HTTPS - A way of encrypting HTTP. It basically wraps HTTP messages up in an encrypted format using SSL/TLS. The web is moving towards HTTPS more and more and web browsers are starting to put more and more warnings when a website is served over unencrypted HTTP. Unless you have a very good reason not to, use HTTPS on any websites you create now.
Digging into HTTP more we have:
HTTP/1.1 - this was the prevalent format of HTTP until recently. It is a text-based protocol and has some inefficiencies in it - especially when requesting lots of resources like a typical web page. HTTP/1.1 messages can be unencrypted (where web site addresses start http://) or encrypted with HTTPS (where web site address start with https://). The client uses the start of the URL to decide which protocol to use, usually defaulting to http:// if not provided.
HTTP/2 - a new version of HTTP released in 2015 which addresses some of the performance issues by moving away from a text based protocol to a binary protocol where each byte is clearly defined. This is easier to parse for clients and servers, leaves less room for errors and also allows multiplexing. HTTP/2, like HTTP/1.1, is available over unencrypted (http://) and encrypted (https://) channels but web browsers only support it over HTTPS, where it is decided whether to use HTTP/1.1 or HTTP/2 as part of the HTTPS negotiation at the start of the connection.
HTTP/2 is used by about a third of all websites at the time of writing (up to 50% of websites as of Jan 2020, and 67% of website requests). However not all clients support HTTP/2 so you should support HTTP/1.1 over HTTPS and HTTP/2 over HTTPS where possible (I believe node automatically does this for you when using the http module).
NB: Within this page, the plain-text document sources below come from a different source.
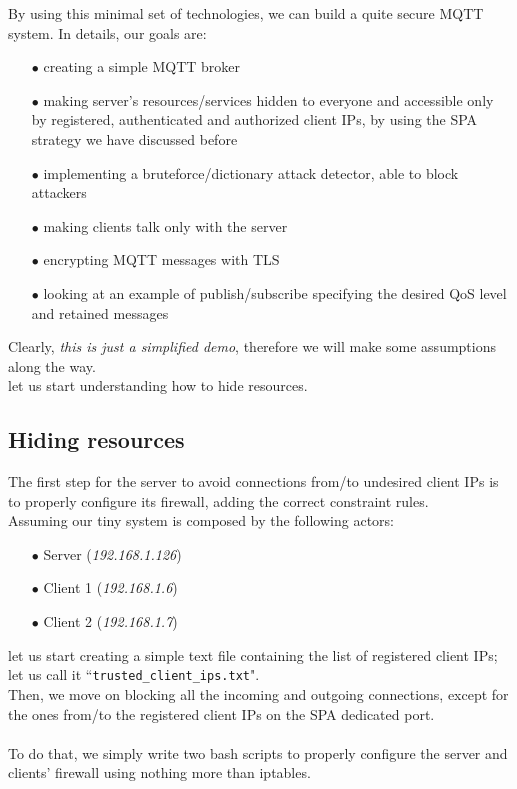 \documentclass[12pt]{report}
\begin{document}
{By using this minimal set of technologies, we can build a quite secure MQTT system. In details, our goals are:\bigskip
\begin{itemize}
\setlength{\itemindent}{+4mm}
\item[$\bullet$] creating a simple MQTT broker
\item[$\bullet$] making server's resources/services hidden to everyone and accessible only by registered, authenticated and authorized client IPs, by using the SPA strategy we have discussed before
\item[$\bullet$] implementing a bruteforce/dictionary attack detector, able to block attackers
\item[$\bullet$] making clients talk only with the server
\item[$\bullet$] encrypting MQTT messages with TLS
\item[$\bullet$] looking at an example of publish/subscribe specifying the desired QoS level and retained messages\\
\end{itemize}

Clearly, \emph{this is just a simplified demo}, therefore we will make some assumptions along the way.\\

let us start understanding how to hide resources.

\subsection{Hiding resources}
\bigskip
The first step for the server to avoid connections from/to undesired client IPs is to properly configure its firewall, adding the correct constraint rules.\\
Assuming our tiny system is composed by the following actors:
\bigskip
\begin{itemize}
\setlength{\itemindent}{+4mm}
\item[$\bullet$] Server (\emph{192.168.1.126})
\item[$\bullet$] Client 1 (\emph{192.168.1.6})
\item[$\bullet$] Client 2 (\emph{192.168.1.7})\\
\end{itemize}

let us start creating a simple text file containing the list of registered client IPs; let us call it ``\texttt{trusted\_client\_ips.txt}".\\
Then, we move on blocking all the incoming and outgoing connections, except for the ones from/to the registered client IPs on the SPA dedicated port.\\\\
To do that, we simply write two bash scripts to properly configure the server and clients' firewall using nothing more than iptables.

}
\end{document}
I do not believe HTTP/1.1 will be retired any time soon. You should also consider supporting HTTP/1.1 over unencrypted HTTP and then redirect to HTTPS version (which will then use HTTP/1.1 or HTTP/2 as appropriate). A web server like Apache or Nginx in front of Node makes this easy.
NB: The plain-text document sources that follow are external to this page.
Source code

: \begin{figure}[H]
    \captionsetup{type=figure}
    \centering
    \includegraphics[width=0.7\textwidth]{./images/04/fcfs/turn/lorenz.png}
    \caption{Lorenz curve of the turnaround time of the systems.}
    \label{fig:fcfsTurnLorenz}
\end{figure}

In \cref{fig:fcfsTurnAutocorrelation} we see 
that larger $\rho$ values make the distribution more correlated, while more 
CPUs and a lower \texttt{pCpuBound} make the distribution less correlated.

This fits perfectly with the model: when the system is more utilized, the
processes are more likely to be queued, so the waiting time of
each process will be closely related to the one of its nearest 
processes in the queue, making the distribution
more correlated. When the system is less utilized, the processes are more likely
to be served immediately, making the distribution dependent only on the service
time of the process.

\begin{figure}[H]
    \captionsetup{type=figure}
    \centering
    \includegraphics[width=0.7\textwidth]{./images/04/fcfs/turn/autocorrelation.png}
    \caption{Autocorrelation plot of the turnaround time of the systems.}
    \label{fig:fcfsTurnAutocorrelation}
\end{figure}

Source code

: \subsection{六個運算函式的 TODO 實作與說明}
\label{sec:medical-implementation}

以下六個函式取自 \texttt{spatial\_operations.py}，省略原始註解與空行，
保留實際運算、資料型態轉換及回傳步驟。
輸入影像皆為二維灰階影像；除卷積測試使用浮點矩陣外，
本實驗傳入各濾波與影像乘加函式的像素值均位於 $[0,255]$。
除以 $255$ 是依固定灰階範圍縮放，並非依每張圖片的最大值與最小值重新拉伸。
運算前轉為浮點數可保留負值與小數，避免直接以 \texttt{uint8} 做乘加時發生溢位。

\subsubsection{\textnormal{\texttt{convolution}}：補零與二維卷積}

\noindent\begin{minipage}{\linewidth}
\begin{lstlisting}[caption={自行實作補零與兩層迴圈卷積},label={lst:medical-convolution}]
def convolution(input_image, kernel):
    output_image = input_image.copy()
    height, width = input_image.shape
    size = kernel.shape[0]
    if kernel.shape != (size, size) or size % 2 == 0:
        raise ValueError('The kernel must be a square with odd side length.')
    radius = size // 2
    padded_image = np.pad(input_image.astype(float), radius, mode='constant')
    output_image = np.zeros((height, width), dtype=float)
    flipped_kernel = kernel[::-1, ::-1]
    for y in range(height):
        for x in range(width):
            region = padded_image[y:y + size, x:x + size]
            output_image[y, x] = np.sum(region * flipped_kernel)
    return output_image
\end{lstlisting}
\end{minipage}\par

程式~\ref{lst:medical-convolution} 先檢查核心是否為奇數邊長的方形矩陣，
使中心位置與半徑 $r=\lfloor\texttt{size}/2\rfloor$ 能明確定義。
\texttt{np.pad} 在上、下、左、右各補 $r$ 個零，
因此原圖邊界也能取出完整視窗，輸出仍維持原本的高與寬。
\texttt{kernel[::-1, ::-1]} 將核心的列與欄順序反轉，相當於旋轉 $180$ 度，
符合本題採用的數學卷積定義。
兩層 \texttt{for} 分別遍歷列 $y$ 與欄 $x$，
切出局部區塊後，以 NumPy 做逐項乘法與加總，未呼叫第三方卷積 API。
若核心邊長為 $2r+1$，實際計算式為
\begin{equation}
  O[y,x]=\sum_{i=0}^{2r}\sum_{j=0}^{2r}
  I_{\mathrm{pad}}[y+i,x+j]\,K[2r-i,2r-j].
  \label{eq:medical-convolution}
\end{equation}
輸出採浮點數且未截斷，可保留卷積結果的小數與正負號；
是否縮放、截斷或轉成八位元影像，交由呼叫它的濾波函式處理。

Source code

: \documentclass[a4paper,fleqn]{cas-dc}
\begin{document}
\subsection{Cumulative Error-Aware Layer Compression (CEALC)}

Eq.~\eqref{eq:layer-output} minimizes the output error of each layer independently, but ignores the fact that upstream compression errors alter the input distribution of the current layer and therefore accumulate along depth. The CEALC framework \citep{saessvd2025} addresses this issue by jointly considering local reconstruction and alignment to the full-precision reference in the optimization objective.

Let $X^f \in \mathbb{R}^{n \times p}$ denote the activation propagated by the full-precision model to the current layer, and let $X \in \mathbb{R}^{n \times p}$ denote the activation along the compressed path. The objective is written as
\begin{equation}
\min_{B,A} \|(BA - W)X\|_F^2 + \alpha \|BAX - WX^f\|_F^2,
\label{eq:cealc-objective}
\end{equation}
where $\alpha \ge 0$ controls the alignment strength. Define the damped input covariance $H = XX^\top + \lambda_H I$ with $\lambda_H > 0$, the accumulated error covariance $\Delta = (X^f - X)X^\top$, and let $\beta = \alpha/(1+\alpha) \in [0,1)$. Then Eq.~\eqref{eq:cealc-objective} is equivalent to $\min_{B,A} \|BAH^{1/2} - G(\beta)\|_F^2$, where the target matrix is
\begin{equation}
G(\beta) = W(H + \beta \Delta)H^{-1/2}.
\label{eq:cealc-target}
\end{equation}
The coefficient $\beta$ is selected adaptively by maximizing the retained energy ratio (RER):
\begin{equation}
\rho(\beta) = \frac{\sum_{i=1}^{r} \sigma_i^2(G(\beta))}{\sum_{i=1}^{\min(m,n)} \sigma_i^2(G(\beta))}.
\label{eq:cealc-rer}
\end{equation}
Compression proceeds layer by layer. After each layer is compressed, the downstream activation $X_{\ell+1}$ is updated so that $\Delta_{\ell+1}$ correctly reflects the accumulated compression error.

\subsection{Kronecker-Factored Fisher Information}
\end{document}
HTTP/3 - the next version of HTTP, currently under development. It is expected to be finalised in 2020 though it will likely be late 2020 or even 2021 before you see this widely available in web servers and languages like node. It will be built on top of a UDP-based transport called QUIC (rather than the TCP-based protocol that HTTP/1.1 and HTTP/2 are based on top of). It will include part of HTTPS in the protocol so HTTP/3 will only be available over HTTPS.
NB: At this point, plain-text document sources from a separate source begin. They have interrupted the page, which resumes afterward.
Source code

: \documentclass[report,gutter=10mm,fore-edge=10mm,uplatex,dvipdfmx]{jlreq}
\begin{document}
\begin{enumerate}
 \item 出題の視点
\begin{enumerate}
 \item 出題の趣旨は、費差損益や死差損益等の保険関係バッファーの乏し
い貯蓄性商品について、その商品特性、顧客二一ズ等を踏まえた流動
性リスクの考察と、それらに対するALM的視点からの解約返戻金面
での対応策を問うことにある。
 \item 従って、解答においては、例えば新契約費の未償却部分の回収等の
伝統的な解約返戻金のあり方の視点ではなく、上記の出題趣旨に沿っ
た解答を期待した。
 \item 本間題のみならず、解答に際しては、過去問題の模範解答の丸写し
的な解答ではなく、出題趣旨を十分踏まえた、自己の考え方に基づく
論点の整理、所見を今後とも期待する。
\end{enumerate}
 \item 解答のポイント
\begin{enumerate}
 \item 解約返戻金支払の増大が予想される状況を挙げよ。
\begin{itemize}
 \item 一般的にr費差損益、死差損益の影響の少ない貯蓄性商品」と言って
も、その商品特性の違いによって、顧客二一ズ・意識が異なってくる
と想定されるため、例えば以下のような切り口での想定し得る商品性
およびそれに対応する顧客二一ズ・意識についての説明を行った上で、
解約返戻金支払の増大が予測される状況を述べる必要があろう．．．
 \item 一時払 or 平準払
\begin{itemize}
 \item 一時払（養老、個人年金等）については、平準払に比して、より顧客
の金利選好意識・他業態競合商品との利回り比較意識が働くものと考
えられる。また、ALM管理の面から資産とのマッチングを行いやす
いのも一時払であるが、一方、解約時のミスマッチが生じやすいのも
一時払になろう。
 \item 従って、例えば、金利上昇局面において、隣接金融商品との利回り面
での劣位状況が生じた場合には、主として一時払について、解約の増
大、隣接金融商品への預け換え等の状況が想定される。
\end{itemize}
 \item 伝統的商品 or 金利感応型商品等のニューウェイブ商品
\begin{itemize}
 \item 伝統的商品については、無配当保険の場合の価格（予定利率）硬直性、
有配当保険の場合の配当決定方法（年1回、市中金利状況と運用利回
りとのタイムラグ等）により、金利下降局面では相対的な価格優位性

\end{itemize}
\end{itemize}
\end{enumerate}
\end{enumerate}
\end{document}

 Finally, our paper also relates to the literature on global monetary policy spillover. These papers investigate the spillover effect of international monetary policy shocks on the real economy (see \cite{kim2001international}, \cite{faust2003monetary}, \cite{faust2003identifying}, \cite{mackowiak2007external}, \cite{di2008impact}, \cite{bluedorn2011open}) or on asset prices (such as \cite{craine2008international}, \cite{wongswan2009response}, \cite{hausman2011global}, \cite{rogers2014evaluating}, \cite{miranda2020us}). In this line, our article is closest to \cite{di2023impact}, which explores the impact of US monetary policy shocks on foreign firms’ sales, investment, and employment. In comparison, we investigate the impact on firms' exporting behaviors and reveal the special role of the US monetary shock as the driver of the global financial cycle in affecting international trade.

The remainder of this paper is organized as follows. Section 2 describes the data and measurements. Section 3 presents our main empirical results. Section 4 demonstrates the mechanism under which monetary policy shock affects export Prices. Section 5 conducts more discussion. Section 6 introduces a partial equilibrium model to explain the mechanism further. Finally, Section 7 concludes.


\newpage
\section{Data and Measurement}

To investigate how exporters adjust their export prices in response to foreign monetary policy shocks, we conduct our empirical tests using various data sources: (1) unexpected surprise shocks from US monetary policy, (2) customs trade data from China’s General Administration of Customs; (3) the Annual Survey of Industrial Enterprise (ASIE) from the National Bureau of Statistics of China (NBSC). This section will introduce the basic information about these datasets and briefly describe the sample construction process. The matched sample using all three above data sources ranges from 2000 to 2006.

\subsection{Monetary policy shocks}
In short you should use HTTP/1.1 over HTTPS, should consider HTTP/2 as well if easy to implement (not always possible as not quite ubiquitous yet - but getting there) and in future you might be using HTTP/3.
I suggest you get a firm understanding of all of these technologies (except maybe HTTP/3 just yet) if you want to do web development. It will stand you in good stead.